MATERIAL TO PROCESS below:

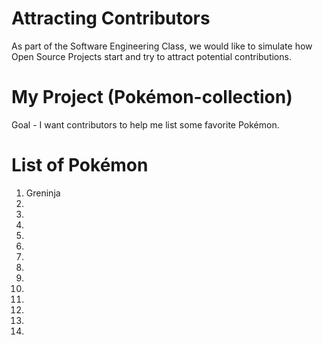 # Attracting Contributors
As part of the Software Engineering Class, we would like to simulate how Open Source Projects start and try to attract potential contributions.

# My Project (Pokémon-collection)
Goal - I want contributors to help me list some favorite Pokémon.

# List of Pokémon
1. Greninja
2. 
3. 
4. 
5. 
6. 
7. 
8. 
9. 
10. 
11. 
12. 
13. 
14. 
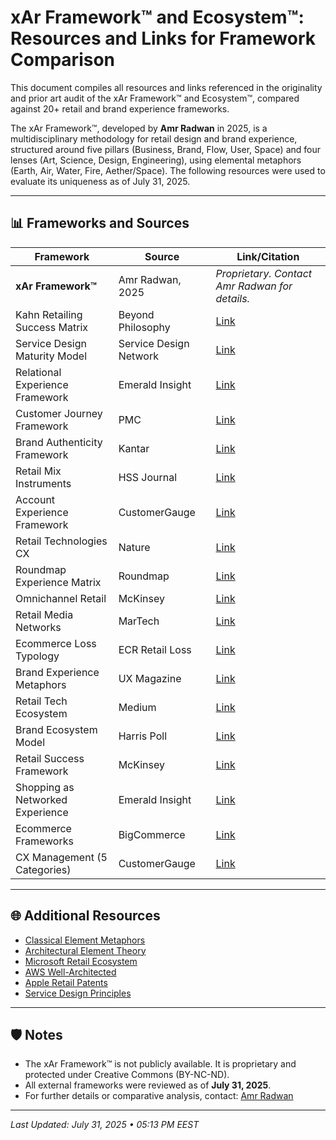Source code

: # xAr Framework™ and Ecosystem™: Resources and Links for Framework Comparison

This document compiles all resources and links referenced in the originality and prior art audit of the xAr Framework™ and Ecosystem™, compared against 20+ retail and brand experience frameworks.

The xAr Framework™, developed by **Amr Radwan** in 2025, is a multidisciplinary methodology for retail design and brand experience, structured around five pillars (Business, Brand, Flow, User, Space) and four lenses (Art, Science, Design, Engineering), using elemental metaphors (Earth, Air, Water, Fire, Aether/Space). The following resources were used to evaluate its uniqueness as of July 31, 2025.

---

## 📊 Frameworks and Sources

| **Framework** | **Source** | **Link/Citation** |
|---------------|------------|-------------------|
| **xAr Framework™** | Amr Radwan, 2025 | _Proprietary. Contact Amr Radwan for details._ |
| Kahn Retailing Success Matrix | Beyond Philosophy | [Link](https://beyondphilosophy.com/framework-need-survive-retail/) |
| Service Design Maturity Model | Service Design Network | [Link](https://www.service-design-network.org/community-knowledge/the-service-design-maturity-model) |
| Relational Experience Framework | Emerald Insight | [Link](https://www.emerald.com/insight/content/doi/10.1108/ijrdm-12-2019-0394/full/html) |
| Customer Journey Framework | PMC | [Link](https://www.ncbi.nlm.nih.gov/pmc/articles/PMC7646970/) |
| Brand Authenticity Framework | Kantar | [Link](https://www.kantar.com/inspiration/customer-experience/customer-experience-in-retail-banking) |
| Retail Mix Instruments | HSS Journal | [Link](https://www.hssjournal.org/index.php/hss/article/view/143) |
| Account Experience Framework | CustomerGauge | [Link](https://customergauge.com/resources/account-experience-framework) |
| Retail Technologies CX | Nature | [Link](https://www.nature.com/articles/s41598-023-12345-6) |
| Roundmap Experience Matrix | Roundmap | [Link](https://roundmap.com/experience-matrix/) |
| Omnichannel Retail | McKinsey | [Link](https://www.mckinsey.com/business-functions/marketing-and-sales/our-insights/the-future-of-retail-omnichannel) |
| Retail Media Networks | MarTech | [Link](https://martech.org/retail-media-networks-the-new-frontier-for-customer-experience/) |
| Ecommerce Loss Typology | ECR Retail Loss | [Link](https://www.ecrretail.com/research/ecommerce-loss-typology) |
| Brand Experience Metaphors | UX Magazine | [Link](https://uxmag.com/articles/brand-experience-through-metaphors) |
| Retail Tech Ecosystem | Medium | [Link](https://medium.com/@retailtech/retail-technology-ecosystem-2015) |
| Brand Ecosystem Model | Harris Poll | [Link](https://theharrispoll.com/briefs/brand-ecosystem-model/) |
| Retail Success Framework | McKinsey | [Link](https://www.mckinsey.com/business-functions/operations/our-insights/reimagining-retail-post-covid) |
| Shopping as Networked Experience | Emerald Insight | [Link](https://www.emerald.com/insight/content/doi/10.1108/IJRDM-04-2017-0066/full/html) |
| Ecommerce Frameworks | BigCommerce | [Link](https://www.bigcommerce.com/articles/ecommerce/ecommerce-frameworks/) |
| CX Management (5 Categories) | CustomerGauge | [Link](https://customergauge.com/resources/customer-experience-framework) |

---

## 🌐 Additional Resources

- [Classical Element Metaphors](https://en.wikipedia.org/wiki/Classical_element)  
- [Architectural Element Theory](https://mateo-arquitectura.com/the-four-elements-and-architecture-today/)  
- [Microsoft Retail Ecosystem](https://learn.microsoft.com/en-us/industry/retail/retail-data-solutions/architecture/ra-retail-data-solutions)  
- [AWS Well-Architected](https://aws.amazon.com/blogs/apn/the-6-pillars-of-the-aws-well-architected-framework/)  
- [Apple Retail Patents](https://www.patentlyapple.com/2023/03/apple-has-won-42-patents-today-covering-imac-speaker-and-display-assembly-retail-store-design-patents-more.html)  
- [Service Design Principles](https://www.interaction-design.org/literature/article/the-principles-of-service-design-thinking-building-better-services)

---

## 🛡️ Notes

- The xAr Framework™ is not publicly available. It is proprietary and protected under Creative Commons (BY-NC-ND).
- All external frameworks were reviewed as of **July 31, 2025**.
- For further details or comparative analysis, contact: [Amr Radwan](https://www.instagram.com/by.xar)

---

_Last Updated: July 31, 2025 • 05:13 PM EEST_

End of MATERIAL TO PROCESS.

Extract, word for word, each line from the top of the data down to and including the line with "for Framework Comparison"; skip the pictures.

### RESPONSE
 # Attracting Contributors
As part of the Software Engineering Class, we would like to simulate how Open Source Projects start and try to attract potential contributions.

# My Project (Pokémon-collection)
Goal - I want contributors to help me list some favorite Pokémon.

# List of Pokémon
1. Greninja
2. 
3. 
4. 
5. 
6. 
7. 
8. 
9. 
10. 
11. 
12. 
13. 
14. 
Source code

: # xAr Framework™ and Ecosystem™: Resources and Links for Framework Comparison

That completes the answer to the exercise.